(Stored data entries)
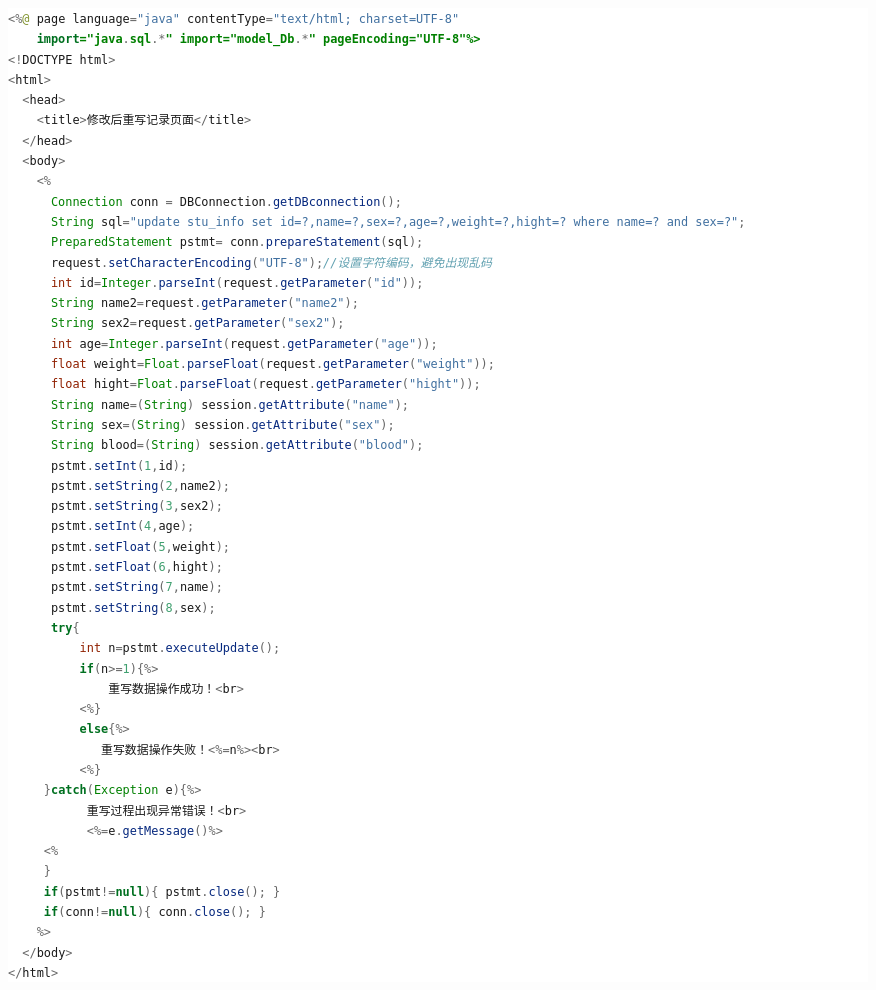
```java
<%@ page language="java" contentType="text/html; charset=UTF-8"
    import="java.sql.*" import="model_Db.*" pageEncoding="UTF-8"%>
<!DOCTYPE html>
<html>
  <head>    
    <title>修改后重写记录页面</title> 
  </head>
  <body> 
    <%
      Connection conn = DBConnection.getDBconnection();          
      String sql="update stu_info set id=?,name=?,sex=?,age=?,weight=?,hight=? where name=? and sex=?";
      PreparedStatement pstmt= conn.prepareStatement(sql);
      request.setCharacterEncoding("UTF-8");//设置字符编码，避免出现乱码
      int id=Integer.parseInt(request.getParameter("id"));     
      String name2=request.getParameter("name2");
      String sex2=request.getParameter("sex2");
      int age=Integer.parseInt(request.getParameter("age"));
      float weight=Float.parseFloat(request.getParameter("weight"));
      float hight=Float.parseFloat(request.getParameter("hight"));
      String name=(String) session.getAttribute("name");
      String sex=(String) session.getAttribute("sex");
      String blood=(String) session.getAttribute("blood");
      pstmt.setInt(1,id);
      pstmt.setString(2,name2);
      pstmt.setString(3,sex2);
      pstmt.setInt(4,age);
      pstmt.setFloat(5,weight);
      pstmt.setFloat(6,hight);
      pstmt.setString(7,name);
      pstmt.setString(8,sex);    
      try{ 
          int n=pstmt.executeUpdate();
          if(n>=1){%>
              重写数据操作成功！<br>
          <%}
          else{%>
             重写数据操作失败！<%=n%><br>
          <%} 
     }catch(Exception e){%>
           重写过程出现异常错误！<br>
           <%=e.getMessage()%>
     <% 
     }
     if(pstmt!=null){ pstmt.close(); }
     if(conn!=null){ conn.close(); } 
    %>
  </body>
</html>

```
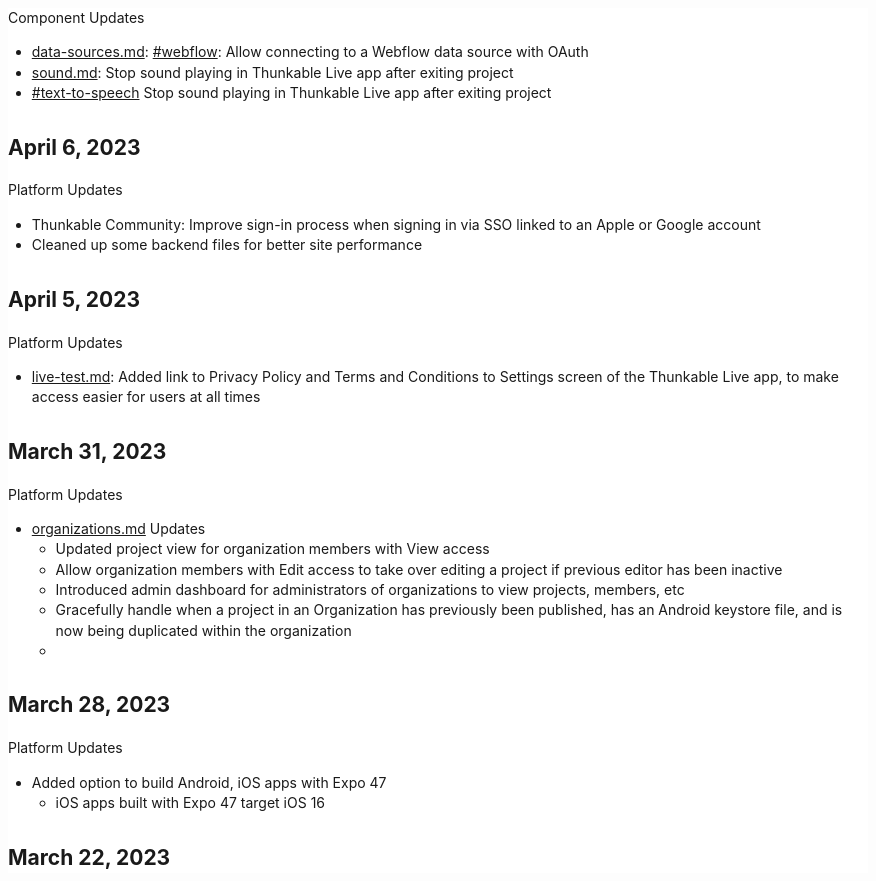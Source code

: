 Component Updates

* [data-sources.md](../../getting-started/data-sources.md "mention"): [#webflow](../../getting-started/data-sources.md#webflow "mention"): Allow connecting to a Webflow data source with OAuth
* [sound.md](../../blocks/app-features/sound.md "mention"): Stop sound playing in Thunkable Live app after exiting project
* [#text-to-speech](../../blocks/app-features/speech.md#text-to-speech "mention") Stop sound playing in Thunkable Live app after exiting project

## April 6, 2023 <a href="#may-14-2022" id="may-14-2022"></a>

Platform Updates

* Thunkable Community: Improve sign-in process when signing in via SSO linked to an Apple or Google account
* Cleaned up some backend files for better site performance

## April 5, 2023 <a href="#may-14-2022" id="may-14-2022"></a>

Platform Updates

* [live-test.md](../../getting-started/live-test.md "mention"): Added link to Privacy Policy and Terms and Conditions to Settings screen of the Thunkable Live app, to make access easier for users at all times

## March 31, 2023 <a href="#may-14-2022" id="may-14-2022"></a>

Platform Updates

* [organizations.md](../../getting-started/project-collaboration/organizations.md "mention") Updates
  * Updated project view for organization members with View access
  * Allow organization members with Edit access to take over editing a project if previous editor has been inactive
  * Introduced admin dashboard for administrators of organizations to view projects, members, etc
  * Gracefully handle when a project in an Organization has previously been published, has an Android keystore file, and is now being duplicated within the organization
  *

## March 28, 2023 <a href="#may-14-2022" id="may-14-2022"></a>

Platform Updates

* Added option to build Android, iOS apps with Expo 47
  * iOS apps built with Expo 47 target iOS 16

## March 22, 2023 <a href="#may-14-2022" id="may-14-2022"></a>
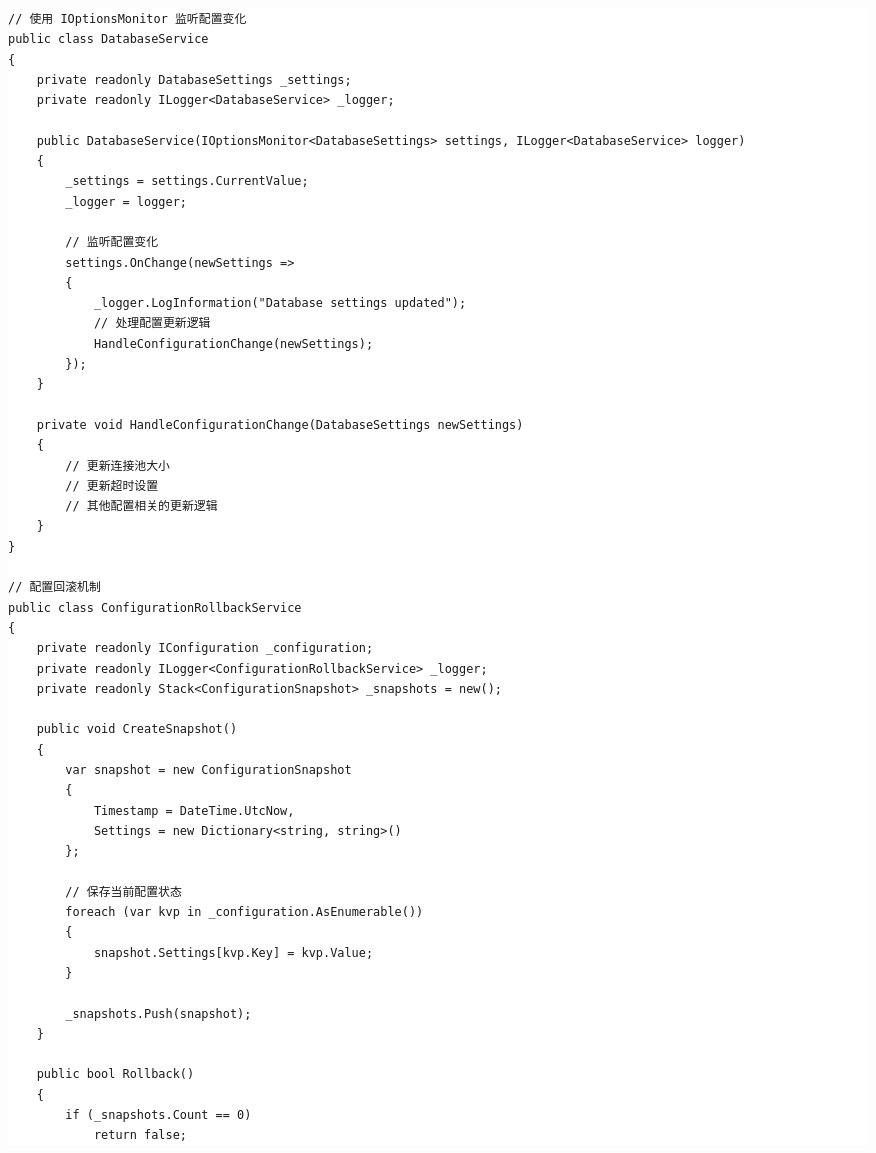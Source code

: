     // 使用 IOptionsMonitor 监听配置变化
    public class DatabaseService
    {
        private readonly DatabaseSettings _settings;
        private readonly ILogger<DatabaseService> _logger;
        
        public DatabaseService(IOptionsMonitor<DatabaseSettings> settings, ILogger<DatabaseService> logger)
        {
            _settings = settings.CurrentValue;
            _logger = logger;
            
            // 监听配置变化
            settings.OnChange(newSettings =>
            {
                _logger.LogInformation("Database settings updated");
                // 处理配置更新逻辑
                HandleConfigurationChange(newSettings);
            });
        }
        
        private void HandleConfigurationChange(DatabaseSettings newSettings)
        {
            // 更新连接池大小
            // 更新超时设置
            // 其他配置相关的更新逻辑
        }
    }
    
    // 配置回滚机制
    public class ConfigurationRollbackService
    {
        private readonly IConfiguration _configuration;
        private readonly ILogger<ConfigurationRollbackService> _logger;
        private readonly Stack<ConfigurationSnapshot> _snapshots = new();
        
        public void CreateSnapshot()
        {
            var snapshot = new ConfigurationSnapshot
            {
                Timestamp = DateTime.UtcNow,
                Settings = new Dictionary<string, string>()
            };
            
            // 保存当前配置状态
            foreach (var kvp in _configuration.AsEnumerable())
            {
                snapshot.Settings[kvp.Key] = kvp.Value;
            }
            
            _snapshots.Push(snapshot);
        }
        
        public bool Rollback()
        {
            if (_snapshots.Count == 0)
                return false;
                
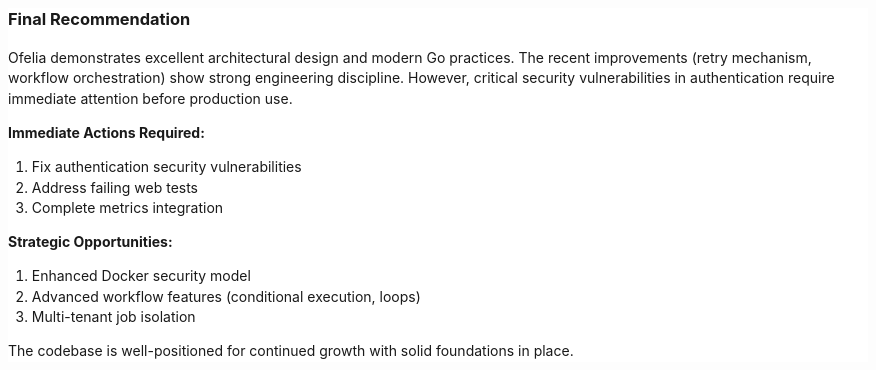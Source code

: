 ### Final Recommendation

Ofelia demonstrates excellent architectural design and modern Go practices. The recent improvements (retry mechanism, workflow orchestration) show strong engineering discipline. However, critical security vulnerabilities in authentication require immediate attention before production use.

**Immediate Actions Required:**
1. Fix authentication security vulnerabilities
2. Address failing web tests  
3. Complete metrics integration

**Strategic Opportunities:**
1. Enhanced Docker security model
2. Advanced workflow features (conditional execution, loops)
3. Multi-tenant job isolation

The codebase is well-positioned for continued growth with solid foundations in place.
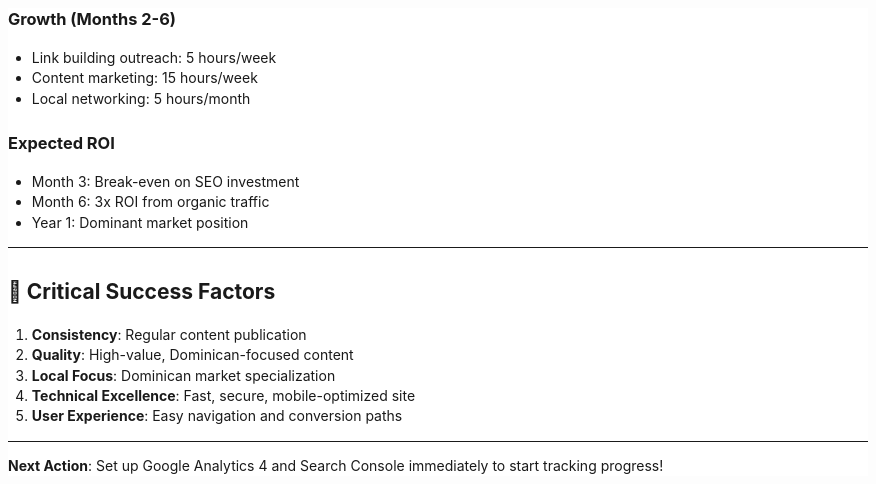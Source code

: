 ### **Growth (Months 2-6)**
- Link building outreach: 5 hours/week
- Content marketing: 15 hours/week
- Local networking: 5 hours/month

### **Expected ROI**
- Month 3: Break-even on SEO investment
- Month 6: 3x ROI from organic traffic
- Year 1: Dominant market position

---

## **🚨 Critical Success Factors**

1. **Consistency**: Regular content publication
2. **Quality**: High-value, Dominican-focused content
3. **Local Focus**: Dominican market specialization
4. **Technical Excellence**: Fast, secure, mobile-optimized site
5. **User Experience**: Easy navigation and conversion paths

---

**Next Action**: Set up Google Analytics 4 and Search Console immediately to start tracking progress!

Task statement >> Every line from the one that contains "The codebase is" through the end of the records above is to be reproduced exactly; no picture goes in the copy.

Exercise result >>
The codebase is well-positioned for continued growth with solid foundations in place.
Source code

: ### **Growth (Months 2-6)**
- Link building outreach: 5 hours/week
- Content marketing: 15 hours/week
- Local networking: 5 hours/month

### **Expected ROI**
- Month 3: Break-even on SEO investment
- Month 6: 3x ROI from organic traffic
- Year 1: Dominant market position

---

## **🚨 Critical Success Factors**

1. **Consistency**: Regular content publication
2. **Quality**: High-value, Dominican-focused content
3. **Local Focus**: Dominican market specialization
4. **Technical Excellence**: Fast, secure, mobile-optimized site
5. **User Experience**: Easy navigation and conversion paths

---

**Next Action**: Set up Google Analytics 4 and Search Console immediately to start tracking progress!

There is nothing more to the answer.